Look at pictures of you with friends. Where did you meet them? How close were you with them? How long did it take for you to become close with them? Friends don’t fall off trees. (Hopefully they don’t)

Ideally, friendships would start natural, unforced, comfortable, organic. Unless you grow up with someone, how else is it going to start? It’s okay to start off awkward. Generally people seek connection with others. When you first meet someone it seems forced, awkward, shallow, and it probably IS. Once you start to develop some rapport with them, some stories, and share some experiences together, it will start becoming more natural.

maslow-pyramid

Side note here.
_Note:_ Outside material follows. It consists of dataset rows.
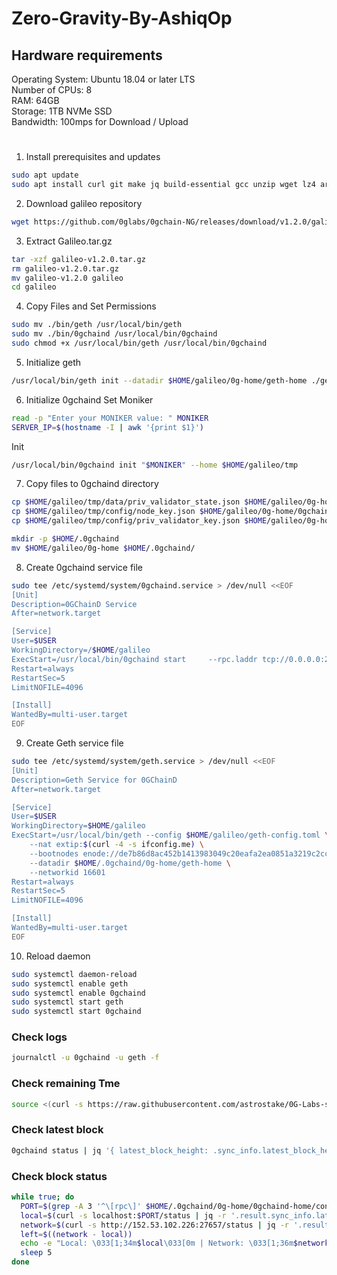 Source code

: # Zero-Gravity-By-AshiqOp
## Hardware requirements

Operating System:  Ubuntu 18.04 or later LTS  
Number of CPUs:    8  
RAM:	             64GB  
Storage:           1TB NVMe SSD  
Bandwidth:         100mps for Download / Upload

#
1. Install prerequisites and updates
```bash
sudo apt update
sudo apt install curl git make jq build-essential gcc unzip wget lz4 aria2 -y
```

2. Download galileo repository
```bash
wget https://github.com/0glabs/0gchain-NG/releases/download/v1.2.0/galileo-v1.2.0.tar.gz
```

3. Extract Galileo.tar.gz
```bash
tar -xzf galileo-v1.2.0.tar.gz
rm galileo-v1.2.0.tar.gz
mv galileo-v1.2.0 galileo
cd galileo
```
4. Copy Files and Set Permissions
```bash
sudo mv ./bin/geth /usr/local/bin/geth
sudo mv ./bin/0gchaind /usr/local/bin/0gchaind
sudo chmod +x /usr/local/bin/geth /usr/local/bin/0gchaind
```
5. Initialize geth
```bash
/usr/local/bin/geth init --datadir $HOME/galileo/0g-home/geth-home ./genesis.json
```
6. Initialize 0gchaind
Set Moniker
```bash
read -p "Enter your MONIKER value: " MONIKER
SERVER_IP=$(hostname -I | awk '{print $1}')
```
Init
```bash
/usr/local/bin/0gchaind init "$MONIKER" --home $HOME/galileo/tmp
```
7. Copy files to 0gchaind directory
```bash
cp $HOME/galileo/tmp/data/priv_validator_state.json $HOME/galileo/0g-home/0gchaind-home/data/
cp $HOME/galileo/tmp/config/node_key.json $HOME/galileo/0g-home/0gchaind-home/config/
cp $HOME/galileo/tmp/config/priv_validator_key.json $HOME/galileo/0g-home/0gchaind-home/config/
```
```bash
mkdir -p $HOME/.0gchaind
mv $HOME/galileo/0g-home $HOME/.0gchaind/
```
8. Create 0gchaind service file
```bash
sudo tee /etc/systemd/system/0gchaind.service > /dev/null <<EOF
[Unit]
Description=0GChainD Service
After=network.target

[Service]
User=$USER
WorkingDirectory=/$HOME/galileo
ExecStart=/usr/local/bin/0gchaind start     --rpc.laddr tcp://0.0.0.0:26657     --chaincfg.chain-spec devnet     --chaincfg.kzg.trusted-setup-path=/$HOME/galileo/kzg-trusted-setup.json     --chaincfg.engine.jwt-secret-path=/$HOME/galileo/jwt-secret.hex     --chaincfg.kzg.implementation=crate-crypto/go-kzg-4844     --chaincfg.block-store-service.enabled     --chaincfg.node-api.enabled     --chaincfg.node-api.logging     --chaincfg.node-api.address 0.0.0.0:3500     --pruning=nothing     --home=/$HOME/.0gchaind/0g-home/0gchaind-home     --p2p.seeds=85a9b9a1b7fa0969704db2bc37f7c100855a75d9@8.218.88.60:26656     --p2p.external_address=54.38.177.118:26656
Restart=always
RestartSec=5
LimitNOFILE=4096

[Install]
WantedBy=multi-user.target
EOF
```
9. Create Geth service file
```bash
sudo tee /etc/systemd/system/geth.service > /dev/null <<EOF
[Unit]
Description=Geth Service for 0GChainD
After=network.target

[Service]
User=$USER
WorkingDirectory=$HOME/galileo
ExecStart=/usr/local/bin/geth --config $HOME/galileo/geth-config.toml \
    --nat extip:$(curl -4 -s ifconfig.me) \
    --bootnodes enode://de7b86d8ac452b1413983049c20eafa2ea0851a3219c2cc12649b971c1677bd83fe24c5331e078471e52a94d95e8cde84cb9d866574fec957124e57ac6056699@8.218.88.60:30303 \
    --datadir $HOME/.0gchaind/0g-home/geth-home \
    --networkid 16601
Restart=always
RestartSec=5
LimitNOFILE=4096

[Install]
WantedBy=multi-user.target
EOF
```
10. Reload daemon
```bash
sudo systemctl daemon-reload
sudo systemctl enable geth
sudo systemctl enable 0gchaind
sudo systemctl start geth
sudo systemctl start 0gchaind
```
### Check logs
```bash
journalctl -u 0gchaind -u geth -f
```

### Check remaining Tme
```bash
source <(curl -s https://raw.githubusercontent.com/astrostake/0G-Labs-script/refs/heads/main/validator/check_block_validator.sh)
```
### Check latest block
```bash
0gchaind status | jq '{ latest_block_height: .sync_info.latest_block_height, catching_up: .sync_info.catching_up }'
```
### Check block status
```bash
while true; do
  PORT=$(grep -A 3 '^\[rpc\]' $HOME/.0gchaind/0g-home/0gchaind-home/config/config.toml | grep -oP 'laddr = "tcp://[0-9.:]+:\K\d+')
  local=$(curl -s localhost:$PORT/status | jq -r '.result.sync_info.latest_block_height//0')
  network=$(curl -s http://152.53.102.226:27657/status | jq -r '.result.sync_info.latest_block_height//0')
  left=$((network - local))
  echo -e "Local: \033[1;34m$local\033[0m | Network: \033[1;36m$network\033[0m | Left: \033[1;31m$left\033[0m"
  sleep 5
done
```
Maslow’s Hierarchy of Needs. Dude circa 1934 answered these questions on his own and wrote a book. Here they are from him:

  1. Biological and Physiological needs – air, food, drink, shelter, warmth, sex, sleep.
  2. Safety needs – protection from elements, security, order, law, limits, stability, freedom from fear.
  3. Social Needs – belongingness, affection and love, – from work group, family, friends, romantic relationships.
  4. Esteem needs – achievement, mastery, independence, status, dominance, prestige, self-respect, respect from others.
  5. Self-Actualization needs – realizing personal potential, self-fulfillment, seeking personal growth and peak experiences.

To wrap up

Moving to a new place is hard! You may have an easy time of it where “things just fall into place,” but those things that fall into place are still important. For the times when it doesn’t work out, you can approach it from a more cognitive side. You gotta identify those magic things, and make them happen. You’ll know if something is missing because you’ll be miserable, or sad, or uncomfortable. Things won’t feel right. Use that as an opportunity to learn about yourself: what are your needs, and how can you meet them?